About 10% of American workers are unionized today and only 7% in the private sector, down steeply from 40 years ago when a third of workers were represented, as jobs shifted from manufacturing to the service sector.

When adjusted for inflation, the average American’s wage has remained stagnant during those decades, according to the Pew Research Center.

Government actions have also hurt unions.

With support from business groups, Wisconsin and Michigan, both states with strong union histories, adopted “right to work” laws this decade that prevent private-sector companies and unions from negotiating contracts that require employees to pay union dues or fees.

Twenty-seven states, including Texas, Florida, and Arizona, have such laws.

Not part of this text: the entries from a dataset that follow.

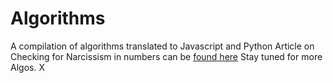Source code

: # Algorithms
A compilation of algorithms translated to Javascript and Python
Article on Checking for Narcissism in numbers can be [found here](https://medium.com/@VanessaOsuka/algorithm-part-1-checking-for-narcissism-of-a-number-python-cbea596b2790) Stay tuned for more Algos. X
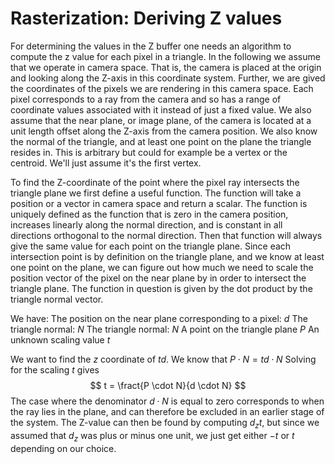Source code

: # Rasterization: Deriving Z values

For determining the values in the Z buffer one needs an algorithm to compute the z value for each pixel in a triangle.
In the following we assume that we operate in camera space. That is, the camera is placed at the origin and looking along the Z-axis in this coordinate system.
Further, we are gived the coordinates of the pixels we are rendering in this camera space. Each pixel corresponds to a ray from the camera
and so has a range of coordinate values associated with it instead of just a fixed value. We also assume that the near plane, or image plane, of the camera is located
at a unit length offset along the Z-axis from the camera position. We also know the normal of the triangle, and at least one point on the plane the triangle resides in.
This is arbitrary but could for example be a vertex or the centroid. We'll just assume it's the first vertex.

To find the Z-coordinate of the point where the pixel ray intersects the triangle plane we first define a useful function.
The function will take a position or a vector in camera space and return a scalar.
The function is uniquely defined as the function that is zero in the camera position,
increases linearly along the normal direction,
and is constant in all directions orthogonal to the normal direction.
Then that function will always give the same value for each point on the triangle plane.
Since each intersection point is by definition on the triangle plane, and we know at least one point on the plane,
we can figure out how much we need to scale the position vector of the pixel on the near plane by in order to intersect the triangle plane.
The function in question is given by the dot product by the triangle normal vector.

We have:
The position on the near plane corresponding to a pixel: $d$
The triangle normal: $N$
The triangle normal: $N$
A point on the triangle plane $P$
An unknown scaling value $t$

We want to find the $z$ coordinate of $td$.
We know that $P \cdot N = td \cdot N$
Solving for the scaling $t$ gives 
$$ t  = \fract{P \cdot N}{d \cdot N} $$
The case where the denominator $d \cdot N$ is equal to zero corresponds to when the ray lies in the plane, and can therefore be excluded in an earlier stage of the system.
The Z-value can then be found by computing $d_z t$, but since we assumed that $d_z$ was plus or minus one unit, we just get either $-t$ or $t$ depending on our choice.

The Supreme Court ruled 5-4 last year that government workers nationwide can’t be forced to contribute to the unions that represent them in collective bargaining.

But such setbacks may have spurred more union activism.

Almost 50,000 General Motors workers went on strike this week at 50 factories and warehouses as the UAW demands higher wages.

It’s the first U.S. auto industry work stoppage in a decade.

In health care, nearly 80,000 Kaiser Permanente workers plan a one-week strike next month to protest wages and labor practices at the hospital chain — organizers say it might be the biggest U.S. walkout since 185,000 Teamsters struck United Parcel Service in 1997.

Teachers walked out in several states over the last few years demanding higher salaries and more money for schools, including in Oklahoma, Arizona, Kentucky, and West Virginia.

In the media, unions have recently organized at several newspapers, including the Los Angeles Times, and at websites such as BuzzFeed, Slate, HuffPost, and Fusion.

Mary Anne Trasciatti, chair of Hofstra University’s labor studies program, believes unions are about to experience a growth period because of their improving public support, particularly among younger workers.

She said people realize the manufacturing jobs of the 1950s and 1960s paid well and had good benefits because they were unionized, not because they were more profitable to their employers than current jobs.

“You’ve got people who are really struggling who are saying, ‘Look our ‘leaders’ and our ‘status quo’ is not serving our needs’ and they are pushing back,” she said.